Klea and I have the ability to talk endlessly about anything and everything, and one of our favorite topics is how much we get to know people in a studio visit; so much is laid bare, so much is told and shared and explained, so much is remembered and questioned and offered. Though we’ve been doing studio visits for two years, we are still always surprised by this rapid, but real intimacy. So far on thistrip we’re lucky enough to be encountering this same phenomena beyond just the studio visits. It’s been incredible to experience and one particular moment stands out. Leaving San Diego behind, we headed towards Anza Borrego State Park, eventually following a winding back-road through hills covered in white sage to finally arrive at a small ranch house on the top of a slope of green pastureland.

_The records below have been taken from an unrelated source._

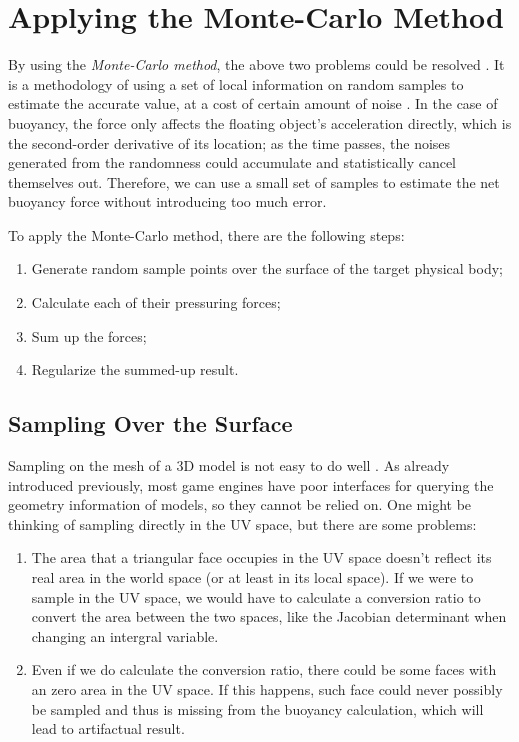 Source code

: \section{Applying the Monte-Carlo Method}

By using the \emph{Monte-Carlo method}, the above two problems could be resolved \cite{kroese2014monte}.
It is a methodology of using a set of local information on random samples to estimate the accurate value, at a cost of certain amount of noise \cite{james1980monte}.
In the case of buoyancy, the force only affects the floating object's acceleration directly, which is the second-order derivative of its location;
as the time passes, the noises generated from the randomness could accumulate and statistically cancel themselves out.
Therefore, we can use a small set of samples to estimate the net buoyancy force without introducing too much error.

To apply the Monte-Carlo method, there are the following steps:
\begin{enumerate}
	\item Generate random sample points over the surface of the target physical body;
	\item Calculate each of their pressuring forces;
	\item Sum up the forces;
	\item Regularize the summed-up result.
\end{enumerate}

\subsection{Sampling Over the Surface}

Sampling on the mesh of a 3D model is not easy to do well \cite{ebeida2012uniform}.
As already introduced previously, most game engines have poor interfaces for querying the geometry information of models, so they cannot be relied on.
One might be thinking of sampling directly in the UV space, but there are some problems:
\begin{enumerate}
	\item
		The area that a triangular face occupies in the UV space doesn't reflect its real area in the world space (or at least in its local space).
		If we were to sample in the UV space, we would have to calculate a conversion ratio to convert the area between the two spaces, like the Jacobian determinant when changing an intergral variable.
	\item Even if we do calculate the conversion ratio, there could be some faces with an zero area in the UV space.
		If this happens, such face could never possibly be sampled and thus is missing from the buoyancy calculation, which will lead to artifactual result.
\end{enumerate}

// collecting white sage / overnight stay at the home of artist & filmmaker Ellie Epp on Mesa Grande //

A woman we had never met, a recent friend of Klea’s mother, had invited us to stop over on our way to Salton Sea and spend the night. We just knew her name- Ellie Epp- and that she was a filmmaker. Within minutes of arriving we were sitting with her in the meadow behind her house, drinking wine, watching the sun descend. As we sat with the cool earth and overgrown grass beneath our legs, we talked and talked and talked. We never even started with small talk, we didn’t exchange predictable warm-up questions— we just launched right into it. Ellie shared a lot about herself, her story, her thoughts… but she asked Klea and I to do the same. And we did. Klea and I have a tendency to step to the side when heavy-hitting questions come our way, but Ellie somehow asked just right. She also made us dinner and breakfast and gave us chocolates for the road. Our time with Ellie felt like a moment stolen from time– the landscape seemed to hold still around us, only morning fog and wild turkeys rolled trough, and our voices carried out to each other, meeting each other halfway.